Parler, the pro-Donald Trump social media site that has served as something of a brainworm all-you-can-eat buffet in recent years, is being sued by its own co-founder and former CEO.
Following the Jan.6 riot on Capitol Hill, which was partially organized on the site laden with violent death threats from Parler, Amazon web services started Parler from its servers and Apple and Google launched it in their respective app stores. The site is now back despite failing to convince any of those other companies to let it return, but CEO John Matze did not return for the second leg of the journey. He was ousted in some kind of internal dispute with Republican mega-donor Rebekah Mercer, a major investor who is reportedly now finance personally the site, and far-right former NRATV expert and fellow investor Dan Bongino, whose role appears to consist, at least partially, of urging his millions of Facebook followers to migrate to a site in which he has a personal financial stake. .
The exit did not go well, with Bongino accusing Matze of trying to sell the original mission of the site as a utopia of free speech where almost anything legal goes, exactly what the troubled company first, and Matze tell the media Mercer had turned a blind eye to the onslaught of QAnon conspiracy theorists, neo-Nazis, fascists, racists, and other nasty fanatics who took over the site. Now Matze claims that his 40 percent stake in the company was stolen in a “flamboyant and arrogant robbery … personified by oppression, fraud and malice.” according to the Las Vegas Sun.
Matze wrote in court documents alleging breach of contract and defamation that Parler was “kidnapped to further the personal political interests and personal advantages of the defendants rather than to serve as the platform for free expression as originally conceived.” Both Mercer and Bongino are named as defendants in the lawsuit, along with COO Jeffrey Wernick and the new acting CEO of Tea Party activist Parler. Mark Meckler.

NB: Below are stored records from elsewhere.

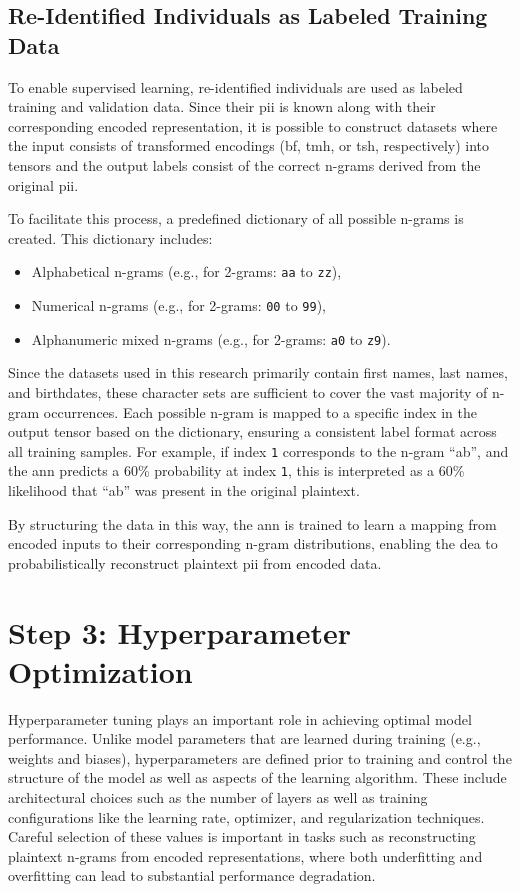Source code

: \subsection{Re-Identified Individuals as Labeled Training Data}

To enable supervised learning, re-identified individuals are used as labeled training and validation data.
Since their \ac{pii} is known along with their corresponding encoded representation, it is possible to construct datasets where the input consists of transformed encodings (\ac{bf}, \ac{tmh}, or \ac{tsh}, respectively) into tensors and the output labels consist of the correct n-grams derived from the original \ac{pii}.

To facilitate this process, a predefined dictionary of all possible n-grams is created. This dictionary includes:
\begin{itemize}
   \item Alphabetical n-grams (e.g., for 2-grams: \texttt{aa} to \texttt{zz}),
   \item Numerical n-grams (e.g., for 2-grams: \texttt{00} to \texttt{99}),
   \item Alphanumeric mixed n-grams (e.g., for 2-grams: \texttt{a0} to \texttt{z9}).
\end{itemize}

Since the datasets used in this research primarily contain first names, last names, and birthdates, these character sets are sufficient to cover the vast majority of n-gram occurrences.
Each possible n-gram is mapped to a specific index in the output tensor based on the dictionary, ensuring a consistent label format across all training samples.
For example, if index \texttt{1} corresponds to the n-gram \enquote{ab}, and the \ac{ann} predicts a 60\% probability at index \texttt{1}, this is interpreted as a 60\% likelihood that \enquote{ab} was present in the original plaintext.

By structuring the data in this way, the \ac{ann} is trained to learn a mapping from encoded inputs to their corresponding n-gram distributions, enabling the \ac{dea} to probabilistically reconstruct plaintext \ac{pii} from encoded data.

\section{Step 3: Hyperparameter Optimization} \label{sec:hmo}

Hyperparameter tuning plays an important role in achieving optimal model performance.
Unlike model parameters that are learned during training (e.g., weights and biases), hyperparameters are defined prior to training and control the structure of the model as well as aspects of the learning algorithm.
These include architectural choices such as the number of layers as well as training configurations like the learning rate, optimizer, and regularization techniques.
Careful selection of these values is important in tasks such as reconstructing plaintext n-grams from encoded representations, where both underfitting and overfitting can lead to substantial performance degradation.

Matze wrote on the suit that the company was initially founded using a holding company designed to hide Mercer’s stake, and was fought over financial issues (according to him, Mercer characterized his 60 percent equity stake as a loan that should be repaid). He added that Mercer appeared to lose interest in the site until around November 2020; it’s unclear exactly when, but this would have been sometime around the time Parler records were emerging Amid Trump’s claims, the election was stolen, and he subsequently refused to commit to proposals for stricter restraint in the wake of the unrest. By NPR:
“Matze’s proposal was met with deathly silence, which he considered a rejection of his proposal,” according to the lawsuit.
Matze says in the lawsuit that Mercer brought in allies, including Wernick, to “force him out of the company.”
Wernick allegedly threatened Matze with a “flood of claims and legal costs if he dared challenge Mercer,” the lawsuit states.
Wernick, according to the lawsuit, told Matze not to consult his own attorney and threatened him that he would “go broke” if he did.
Matze pretends to be some kind of innocent-minded scapegoat in a suit. The court documents state that upon meeting his eventual replacement, Meckler, “it became clear to Matze that Meckler’s efforts were not to grow Parler as a free expression platform, but to redirect him to what Meckler called the ‘ tip of the conservative spear. ‘by a brand of conservatism befitting Mercer’s preferences. ” Considering the obvious of Parler ideological pimping, who allegedly tried to lure Trump into registering an account with promises of a shareholding in the summer of 2020, and of which Matze boasted ban liberal “trolls” Across the site, it’s hard to take seriously the claim that Matze had no idea that his site would be used to promote the right-wing agenda.
Finally, Matze claims in the lawsuit that Parler’s management slandered him with suggestions of misconduct and breach of his obligations as a manager, when in reality the site kept coming back online using the technical game plan he developed, just too bad. (Since Meckler “lacked the technical know-how to run such a social media platform, and its actual role was simply to push a political agenda, the implementation was more than poor,” Matze added.) Shakedown, the folks at Mercer determined that the “fair market value” of their 40 percent stake was a measly Three dollars.
Maybe in that, We can agree: Parler is worth about $ 7.50, plus or minus a few dollars depending on whether he helps to successfully spark another failed insurrection.
Matze, however, says that his share of Internet hell is actually worth millions, and that in internal discussions he and Mercer had valued the site at a billion dollars or more.
The former CEO “hopes to present his claims in court and be vindicated,” Matze’s attorney, James Pisanelli, told the Sun in a statement.